On this day in 1818, Keats wrote to his friend John Hamilton Reynolds from Teignmouth in Devon, where he was experiencing weather very much like what we've been having here lately, as Storm Gareth sweeps across the country. Keats makes merry with the weather conditions, taking off into one of those quicksilver flights of fancy that make his letters so dazzlingly entertaining, so bursting with life and invention...
'Dear Reynolds,
I escaped being blown over and blown under & trees & house being toppled on me.—I have since hearing of Brown’s accident had an aversion to a dose of parapet, and being also a lover of antiquities[Pg 83] I would sooner have a harmless piece of herculaneum sent me quietly as a present than ever so modern a chimney-pot tumbled on to my head—Being agog to see some Devonshire, I would have taken a walk the first day, but the rain would not let me; and the second, but the rain would not let me; and the third, but the rain forbade it. Ditto 4—ditto 5—ditto—so I made up my Mind to stop indoors, and catch a sight flying between the showers: and, behold I saw a pretty valley—pretty cliffs, pretty Brooks, pretty Meadows, pretty trees, both standing as they were created, and blown down as they are uncreated—The green is beautiful, as they say, and pity it is that it is amphibious—mais! but alas! the flowers here wait as naturally for the rain twice a day as the Mussels do for the Tide,–– so we look upon a brook in these parts as you look upon a dash in your Country–– there must be something to support this, aye, fog, hail, snow rain–– Mist–– blanketing up three parts of the year–– This devonshire is like Lydia Languish, very entertaining when at smiles, but cursedly subject to sympathetic moisture.
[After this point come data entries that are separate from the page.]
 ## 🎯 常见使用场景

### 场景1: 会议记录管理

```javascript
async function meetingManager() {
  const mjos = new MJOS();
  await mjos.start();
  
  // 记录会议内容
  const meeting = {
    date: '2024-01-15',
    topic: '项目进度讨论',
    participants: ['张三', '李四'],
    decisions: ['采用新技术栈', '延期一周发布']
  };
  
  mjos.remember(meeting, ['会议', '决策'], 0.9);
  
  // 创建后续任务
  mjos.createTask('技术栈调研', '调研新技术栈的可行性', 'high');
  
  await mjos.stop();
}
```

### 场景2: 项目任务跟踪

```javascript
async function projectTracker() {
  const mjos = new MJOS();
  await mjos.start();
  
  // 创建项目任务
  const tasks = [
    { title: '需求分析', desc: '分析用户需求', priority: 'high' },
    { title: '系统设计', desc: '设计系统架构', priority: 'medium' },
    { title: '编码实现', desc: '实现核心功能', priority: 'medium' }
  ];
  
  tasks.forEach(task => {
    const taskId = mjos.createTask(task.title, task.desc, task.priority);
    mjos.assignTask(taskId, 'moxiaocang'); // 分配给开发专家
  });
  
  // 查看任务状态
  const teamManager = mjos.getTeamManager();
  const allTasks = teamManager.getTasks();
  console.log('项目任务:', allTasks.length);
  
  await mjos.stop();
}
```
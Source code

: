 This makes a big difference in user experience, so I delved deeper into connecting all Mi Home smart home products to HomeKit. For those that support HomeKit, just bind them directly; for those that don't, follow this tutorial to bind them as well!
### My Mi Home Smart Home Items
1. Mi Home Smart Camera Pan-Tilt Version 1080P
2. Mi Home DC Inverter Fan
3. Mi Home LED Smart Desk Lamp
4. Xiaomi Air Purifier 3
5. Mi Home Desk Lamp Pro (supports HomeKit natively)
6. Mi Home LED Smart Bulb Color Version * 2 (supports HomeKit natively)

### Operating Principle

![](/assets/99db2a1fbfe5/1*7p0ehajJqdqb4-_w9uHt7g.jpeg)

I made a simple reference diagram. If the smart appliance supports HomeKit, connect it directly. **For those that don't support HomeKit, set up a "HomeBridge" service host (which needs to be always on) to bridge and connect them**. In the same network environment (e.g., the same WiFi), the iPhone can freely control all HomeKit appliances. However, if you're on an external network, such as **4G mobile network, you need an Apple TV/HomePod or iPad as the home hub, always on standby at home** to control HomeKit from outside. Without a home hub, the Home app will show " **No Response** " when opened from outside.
You have the sensation of walking under one great Lamplighter: and you can’t go on the other side of the ladder to keep your frock clean, and cosset your superstition...'
And so on it goes – the young Keats on fizzing form.
'The flowers here wait as naturally for the rain twice a day as the Mussels do for the Tide' – surely only Keats could have made that connection.
Patrick Kurp recently quoted Auden's observation that the style of the great letter writers is 'characterized by speed, high spirits, wit, and fancy'. Almost any letter of Keats proves the point.